An exact copy of all the data below is needed, without its pictures.

- Excerpted records:
————

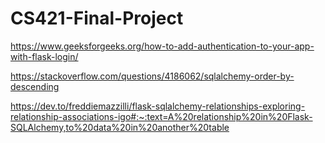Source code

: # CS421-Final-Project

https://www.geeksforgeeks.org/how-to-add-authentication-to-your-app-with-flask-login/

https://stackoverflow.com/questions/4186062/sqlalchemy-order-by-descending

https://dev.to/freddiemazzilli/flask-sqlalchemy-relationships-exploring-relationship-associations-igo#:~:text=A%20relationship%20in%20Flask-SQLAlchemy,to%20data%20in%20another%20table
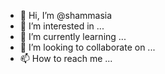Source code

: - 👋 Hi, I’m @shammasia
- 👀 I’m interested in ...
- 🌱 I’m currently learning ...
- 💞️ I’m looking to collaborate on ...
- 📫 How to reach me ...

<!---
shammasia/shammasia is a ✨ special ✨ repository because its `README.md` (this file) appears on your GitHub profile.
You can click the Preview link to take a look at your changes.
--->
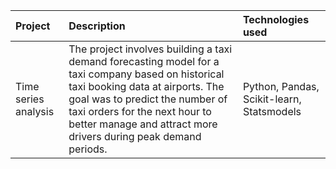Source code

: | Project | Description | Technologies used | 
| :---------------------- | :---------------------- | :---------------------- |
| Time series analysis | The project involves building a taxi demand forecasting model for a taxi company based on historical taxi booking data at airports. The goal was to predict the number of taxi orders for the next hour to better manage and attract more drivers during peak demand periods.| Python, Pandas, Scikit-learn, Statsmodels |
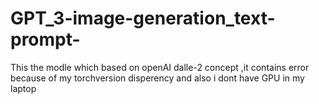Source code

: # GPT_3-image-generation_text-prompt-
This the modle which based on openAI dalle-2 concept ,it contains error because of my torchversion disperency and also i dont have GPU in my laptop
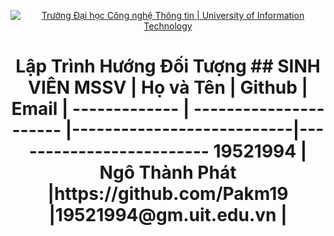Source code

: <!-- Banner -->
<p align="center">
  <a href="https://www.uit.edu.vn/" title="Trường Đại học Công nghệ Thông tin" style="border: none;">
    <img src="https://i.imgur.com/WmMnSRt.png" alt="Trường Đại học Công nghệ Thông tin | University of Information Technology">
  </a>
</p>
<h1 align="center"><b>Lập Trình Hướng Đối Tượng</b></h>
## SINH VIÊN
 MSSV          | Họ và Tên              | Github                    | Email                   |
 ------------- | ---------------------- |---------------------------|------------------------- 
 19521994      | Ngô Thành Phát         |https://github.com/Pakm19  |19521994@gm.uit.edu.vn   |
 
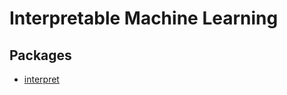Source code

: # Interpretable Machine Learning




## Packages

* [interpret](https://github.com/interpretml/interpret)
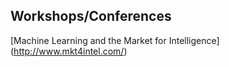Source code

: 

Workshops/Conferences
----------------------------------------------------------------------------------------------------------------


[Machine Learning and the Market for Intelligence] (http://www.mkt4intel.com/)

————

- Answer to this problem:
Source code

: # CS421-Final-Project

https://www.geeksforgeeks.org/how-to-add-authentication-to-your-app-with-flask-login/

https://stackoverflow.com/questions/4186062/sqlalchemy-order-by-descending

https://dev.to/freddiemazzilli/flask-sqlalchemy-relationships-exploring-relationship-associations-igo#:~:text=A%20relationship%20in%20Flask-SQLAlchemy,to%20data%20in%20another%20table
Source code

: - 👋 Hi, I’m @shammasia
- 👀 I’m interested in ...
- 🌱 I’m currently learning ...
- 💞️ I’m looking to collaborate on ...
- 📫 How to reach me ...

<!---
shammasia/shammasia is a ✨ special ✨ repository because its `README.md` (this file) appears on your GitHub profile.
You can click the Preview link to take a look at your changes.
--->
Source code

: | Project | Description | Technologies used | 
| :---------------------- | :---------------------- | :---------------------- |
| Time series analysis | The project involves building a taxi demand forecasting model for a taxi company based on historical taxi booking data at airports. The goal was to predict the number of taxi orders for the next hour to better manage and attract more drivers during peak demand periods.| Python, Pandas, Scikit-learn, Statsmodels |
Source code

: # GPT_3-image-generation_text-prompt-
This the modle which based on openAI dalle-2 concept ,it contains error because of my torchversion disperency and also i dont have GPU in my laptop
Source code

: <!-- Banner -->
<p align="center">
  <a href="https://www.uit.edu.vn/" title="Trường Đại học Công nghệ Thông tin" style="border: none;">
    <img src="https://i.imgur.com/WmMnSRt.png" alt="Trường Đại học Công nghệ Thông tin | University of Information Technology">
  </a>
</p>
<h1 align="center"><b>Lập Trình Hướng Đối Tượng</b></h>
## SINH VIÊN
 MSSV          | Họ và Tên              | Github                    | Email                   |
 ------------- | ---------------------- |---------------------------|------------------------- 
 19521994      | Ngô Thành Phát         |https://github.com/Pakm19  |19521994@gm.uit.edu.vn   |
 
Source code

: # Interpretable Machine Learning




## Packages

* [interpret](https://github.com/interpretml/interpret)
Source code

: 

Workshops/Conferences
----------------------------------------------------------------------------------------------------------------


[Machine Learning and the Market for Intelligence] (http://www.mkt4intel.com/)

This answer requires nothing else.